I got into the hall, leaned against the wall, and realized we were surrounded.
F
rom the bitter cold of a Washington, D.C., January to the sultry heat of an Australian January, and Pamela hadn’t packed a thing appropriate for a southern hemisphere summer. On her way to the Air Raid City Lodge, the taxi passed a mall in downtown Darwin, and she had the driver stop. She ran into a department store and bought jeans, a T-shirt, and sandals. “I’ll wear them,” she told the salesgirl, and had them put her wool slacks, cashmere sweater, and pumps into the bag.
During the seemingly endless flight, she’d spent time on what passed for research in the modern age—she’d Googled Darwin, Australia, and read all the tourist information sites. They had all agreed that Darwin had the youngest population of any city in Australia. Her brief foray into the mall had provided anecdotal proof of that—it was filled with lots and lots of young people.
Of course, most malls were filled with young people.
The sway of the taxi was like the rocking of a hammock.
Or maybe we have a visceral memory of floating in the womb, or being rocked in a cradle.
She realized she was maundering in her own head, and she gave herself a physical shake. Once in the lobby of the lodge she called up to Dr. Tanaka’s room.

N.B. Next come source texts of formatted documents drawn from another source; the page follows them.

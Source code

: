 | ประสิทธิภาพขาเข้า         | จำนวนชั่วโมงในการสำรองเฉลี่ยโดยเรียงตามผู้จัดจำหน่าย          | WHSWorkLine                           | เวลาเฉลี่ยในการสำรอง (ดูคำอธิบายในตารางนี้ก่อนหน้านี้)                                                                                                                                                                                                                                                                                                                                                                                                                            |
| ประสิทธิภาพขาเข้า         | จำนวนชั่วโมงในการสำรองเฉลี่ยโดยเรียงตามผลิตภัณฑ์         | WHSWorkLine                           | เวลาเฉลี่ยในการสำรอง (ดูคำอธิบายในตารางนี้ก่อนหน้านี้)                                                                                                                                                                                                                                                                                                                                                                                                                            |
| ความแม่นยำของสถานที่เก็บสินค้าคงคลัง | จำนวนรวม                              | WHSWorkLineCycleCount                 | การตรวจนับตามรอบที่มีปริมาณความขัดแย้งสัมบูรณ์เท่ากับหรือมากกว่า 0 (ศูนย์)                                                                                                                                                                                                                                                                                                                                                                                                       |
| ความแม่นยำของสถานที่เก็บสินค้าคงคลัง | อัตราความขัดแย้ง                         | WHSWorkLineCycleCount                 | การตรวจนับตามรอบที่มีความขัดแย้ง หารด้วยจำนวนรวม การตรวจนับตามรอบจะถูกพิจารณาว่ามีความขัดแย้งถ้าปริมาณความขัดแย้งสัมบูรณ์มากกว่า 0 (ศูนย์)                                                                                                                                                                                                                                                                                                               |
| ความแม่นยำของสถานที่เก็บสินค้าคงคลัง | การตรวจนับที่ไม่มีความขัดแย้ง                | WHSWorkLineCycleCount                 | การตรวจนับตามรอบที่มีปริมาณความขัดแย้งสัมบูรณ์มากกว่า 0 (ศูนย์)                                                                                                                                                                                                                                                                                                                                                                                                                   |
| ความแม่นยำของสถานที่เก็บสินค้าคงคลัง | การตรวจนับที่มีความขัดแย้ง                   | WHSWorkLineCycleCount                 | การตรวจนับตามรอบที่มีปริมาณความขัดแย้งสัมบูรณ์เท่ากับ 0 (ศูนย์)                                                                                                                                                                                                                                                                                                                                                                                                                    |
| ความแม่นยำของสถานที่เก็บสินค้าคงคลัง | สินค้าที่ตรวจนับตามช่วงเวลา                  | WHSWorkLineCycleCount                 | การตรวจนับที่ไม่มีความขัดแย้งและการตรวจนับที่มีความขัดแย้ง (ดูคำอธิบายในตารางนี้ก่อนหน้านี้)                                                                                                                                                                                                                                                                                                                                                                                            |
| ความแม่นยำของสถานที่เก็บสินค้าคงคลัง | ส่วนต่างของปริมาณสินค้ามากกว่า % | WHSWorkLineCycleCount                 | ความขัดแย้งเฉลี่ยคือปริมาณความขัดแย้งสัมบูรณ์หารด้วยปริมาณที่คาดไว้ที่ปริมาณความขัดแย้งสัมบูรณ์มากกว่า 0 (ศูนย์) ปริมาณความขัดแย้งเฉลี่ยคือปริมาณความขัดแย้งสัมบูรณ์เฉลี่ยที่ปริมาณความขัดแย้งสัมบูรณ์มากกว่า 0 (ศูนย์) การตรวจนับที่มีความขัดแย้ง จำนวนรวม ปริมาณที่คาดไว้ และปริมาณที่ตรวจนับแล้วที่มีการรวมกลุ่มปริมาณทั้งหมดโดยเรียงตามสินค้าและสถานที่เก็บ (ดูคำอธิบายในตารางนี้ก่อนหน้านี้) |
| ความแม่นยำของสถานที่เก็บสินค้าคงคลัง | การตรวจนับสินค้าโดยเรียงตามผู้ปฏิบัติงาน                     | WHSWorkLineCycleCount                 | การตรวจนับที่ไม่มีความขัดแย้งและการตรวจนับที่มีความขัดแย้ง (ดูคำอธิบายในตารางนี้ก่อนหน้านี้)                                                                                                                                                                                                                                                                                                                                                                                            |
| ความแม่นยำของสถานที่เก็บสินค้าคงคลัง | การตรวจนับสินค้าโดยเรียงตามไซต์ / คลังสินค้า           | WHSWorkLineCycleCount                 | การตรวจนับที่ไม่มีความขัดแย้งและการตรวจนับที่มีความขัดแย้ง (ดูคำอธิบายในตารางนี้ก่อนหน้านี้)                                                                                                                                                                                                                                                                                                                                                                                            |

“Hello?” It was a surprisingly young voice, and he sounded hesitant and suspicious.
“Hi, this is Pamela Oort, Lumina sent me. Are you ready to go?”
“Oh, shit, yeah.” And the connection was broken even as she was opening her mouth to tell the scientist what she looked like.
She took up a position where she could watch for a Japanese American entering the lobby. The room was buzzing with activity—people booking tours, and a party of young Germans, all wearing backpacks, checking in at the front desk.
Moments later an incredibly tall, incredibly thin Asian man dressed in jeans, a white tee, and tennis shoes hurried into the lobby. Pamela stood up, but he looked right past her. Instead he zeroed in on an older, heavyset woman. He said something, and she shook her head. Frowning, he moved on to the next closest woman. For some kind of physics genius he seemed pretty damn clueless, Pamela thought. After the fourth such encounter Pamela took pity on the other guests and walked up to him.
“Dr. Tanaka?” she asked.
“Yeah.”
“I’m Pamela Oort.”
“Oh, okay. Huh, I didn’t think you’d look like … well, like you do.”
“And just how do I look?” The moment the unwary words emerged Pamela wished she hadn’t uttered them.